Among the plan’s critics are the Dunedin branch of the New Zealand Geological Society, which wrote a letter to the council outlining its opposition.
“While we understand your reasons for wanting to make the rocks accessible to the less active visitors to view, we firmly oppose any disruption of the natural gathering that’s currently exposed,” the letter read.
“These concrete rocks are of limited number, and have been plundered in the past.”
The remaining rocks were visible in a “geological and meaningful way”.
The association suggested that the board try to obtain rocks from private collections rather than transport those still on shore.

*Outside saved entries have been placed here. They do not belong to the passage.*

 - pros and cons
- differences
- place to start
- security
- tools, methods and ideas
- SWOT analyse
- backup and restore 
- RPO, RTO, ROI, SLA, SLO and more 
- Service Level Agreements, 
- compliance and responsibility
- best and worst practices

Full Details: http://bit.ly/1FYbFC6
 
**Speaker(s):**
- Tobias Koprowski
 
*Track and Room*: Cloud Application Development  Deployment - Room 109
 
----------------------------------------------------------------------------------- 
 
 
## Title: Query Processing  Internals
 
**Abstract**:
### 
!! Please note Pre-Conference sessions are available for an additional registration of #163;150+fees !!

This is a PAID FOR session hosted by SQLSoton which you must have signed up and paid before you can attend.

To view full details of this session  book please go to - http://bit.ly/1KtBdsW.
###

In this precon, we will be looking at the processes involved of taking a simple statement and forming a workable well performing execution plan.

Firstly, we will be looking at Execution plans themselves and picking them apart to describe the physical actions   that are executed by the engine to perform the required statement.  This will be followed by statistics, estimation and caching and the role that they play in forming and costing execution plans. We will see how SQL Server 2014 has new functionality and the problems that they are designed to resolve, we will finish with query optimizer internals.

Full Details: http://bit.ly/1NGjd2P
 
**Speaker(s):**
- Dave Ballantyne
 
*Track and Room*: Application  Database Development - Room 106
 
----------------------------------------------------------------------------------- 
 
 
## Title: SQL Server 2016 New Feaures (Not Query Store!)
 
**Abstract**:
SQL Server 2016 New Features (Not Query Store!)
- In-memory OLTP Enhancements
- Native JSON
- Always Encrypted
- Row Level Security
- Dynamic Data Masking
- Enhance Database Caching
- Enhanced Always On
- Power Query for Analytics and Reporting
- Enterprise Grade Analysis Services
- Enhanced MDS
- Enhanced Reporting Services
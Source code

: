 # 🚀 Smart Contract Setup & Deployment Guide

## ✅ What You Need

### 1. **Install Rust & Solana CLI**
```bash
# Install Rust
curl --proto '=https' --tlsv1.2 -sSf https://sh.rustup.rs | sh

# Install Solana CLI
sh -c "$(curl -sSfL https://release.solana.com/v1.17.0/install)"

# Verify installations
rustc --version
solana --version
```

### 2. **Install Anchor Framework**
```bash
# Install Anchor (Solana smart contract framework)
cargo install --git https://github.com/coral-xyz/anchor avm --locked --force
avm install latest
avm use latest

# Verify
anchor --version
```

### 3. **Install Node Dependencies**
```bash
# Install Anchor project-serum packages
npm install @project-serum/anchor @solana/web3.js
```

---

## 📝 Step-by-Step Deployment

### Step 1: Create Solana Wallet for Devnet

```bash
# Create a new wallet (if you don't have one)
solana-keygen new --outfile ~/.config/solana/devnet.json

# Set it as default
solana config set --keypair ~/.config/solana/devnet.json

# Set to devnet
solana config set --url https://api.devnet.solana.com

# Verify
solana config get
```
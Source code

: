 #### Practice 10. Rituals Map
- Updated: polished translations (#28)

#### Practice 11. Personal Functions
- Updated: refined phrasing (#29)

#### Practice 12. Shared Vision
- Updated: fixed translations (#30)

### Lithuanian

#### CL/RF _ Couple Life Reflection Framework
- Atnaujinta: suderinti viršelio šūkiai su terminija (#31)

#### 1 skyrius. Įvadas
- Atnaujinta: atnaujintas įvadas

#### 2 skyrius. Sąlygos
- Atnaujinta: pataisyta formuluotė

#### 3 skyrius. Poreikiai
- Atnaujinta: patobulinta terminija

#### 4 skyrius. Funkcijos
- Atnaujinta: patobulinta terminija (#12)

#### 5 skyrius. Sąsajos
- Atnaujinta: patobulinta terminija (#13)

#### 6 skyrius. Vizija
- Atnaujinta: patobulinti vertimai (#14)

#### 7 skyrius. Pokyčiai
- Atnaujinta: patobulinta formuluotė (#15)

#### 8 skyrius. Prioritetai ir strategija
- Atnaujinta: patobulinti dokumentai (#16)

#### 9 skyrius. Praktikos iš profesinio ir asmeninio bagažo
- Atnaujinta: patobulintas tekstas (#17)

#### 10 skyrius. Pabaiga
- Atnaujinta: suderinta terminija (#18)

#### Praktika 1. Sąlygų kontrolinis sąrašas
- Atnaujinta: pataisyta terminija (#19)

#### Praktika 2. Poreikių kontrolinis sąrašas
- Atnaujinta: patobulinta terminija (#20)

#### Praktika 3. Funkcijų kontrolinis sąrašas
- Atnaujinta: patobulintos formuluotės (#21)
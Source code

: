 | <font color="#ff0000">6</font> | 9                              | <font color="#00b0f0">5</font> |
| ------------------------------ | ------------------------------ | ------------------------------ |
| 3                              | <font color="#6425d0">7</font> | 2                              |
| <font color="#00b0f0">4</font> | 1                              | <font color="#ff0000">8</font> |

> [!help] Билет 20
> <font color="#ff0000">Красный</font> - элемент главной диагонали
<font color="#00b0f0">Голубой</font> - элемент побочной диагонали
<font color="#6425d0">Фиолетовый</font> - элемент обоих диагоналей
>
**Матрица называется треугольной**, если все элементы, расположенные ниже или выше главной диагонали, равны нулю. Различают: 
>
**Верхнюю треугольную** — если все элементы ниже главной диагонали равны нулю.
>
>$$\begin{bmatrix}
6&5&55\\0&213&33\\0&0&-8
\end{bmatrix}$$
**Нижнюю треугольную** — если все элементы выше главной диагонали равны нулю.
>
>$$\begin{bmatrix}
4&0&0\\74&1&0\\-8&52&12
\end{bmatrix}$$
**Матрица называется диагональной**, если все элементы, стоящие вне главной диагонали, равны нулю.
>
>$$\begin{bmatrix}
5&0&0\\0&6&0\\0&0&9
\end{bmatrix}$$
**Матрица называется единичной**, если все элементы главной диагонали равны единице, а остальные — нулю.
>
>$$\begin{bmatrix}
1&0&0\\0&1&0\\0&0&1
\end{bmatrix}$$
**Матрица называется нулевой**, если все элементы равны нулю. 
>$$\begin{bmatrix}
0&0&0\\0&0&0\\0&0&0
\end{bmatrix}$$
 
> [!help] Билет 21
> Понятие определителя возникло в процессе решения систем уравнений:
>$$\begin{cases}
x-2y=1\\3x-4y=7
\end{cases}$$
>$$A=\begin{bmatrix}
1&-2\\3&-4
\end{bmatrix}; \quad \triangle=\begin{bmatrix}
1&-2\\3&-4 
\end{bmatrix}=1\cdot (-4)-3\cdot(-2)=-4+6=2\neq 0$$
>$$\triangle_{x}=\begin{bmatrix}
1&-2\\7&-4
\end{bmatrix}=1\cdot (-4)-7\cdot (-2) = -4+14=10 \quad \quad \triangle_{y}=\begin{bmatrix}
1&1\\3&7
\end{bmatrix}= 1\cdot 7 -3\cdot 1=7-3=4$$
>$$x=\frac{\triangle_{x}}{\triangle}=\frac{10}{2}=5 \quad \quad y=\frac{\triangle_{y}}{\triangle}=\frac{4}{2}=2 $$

October 1976 Otago Daily Times The story – titled “Unpopular Boulder Plan” – indicated the disappearance of two rocks discovered during excavation.
And when the Department of Land and Survey rejected the proposal to move some of the remaining rocks near the parking lot, the bold plan ended before it began.
Higgins said the council’s plan was “misleading” and made by the few.
“I am not aware of any other scientific anomalies being relayed just to satisfy the few requirements.”
While the rocks were spared from transportation to the parking lot, don’t think of an idea that ended up as cement.
The plan was drawn up by JT Thomson, a regional engineer for roads and works, who wanted to get cement in Otago rather than importing it from Great Britain, according to someone Otago Daily Times Report from September 15, 1868.
After experimenting with other stones across the province, he tried the “famous, but useless Moeraki Boulders” rocks, which he found superior to imported cement.
His recipe involved crushing a rock and putting it in a kiln for 24 hours, then grinding the reddish-brown stones to produce cement.
“It can be safely said that, over the next twenty years, government business will not consume the available supply of materials.” Otago Daily Times mentioned.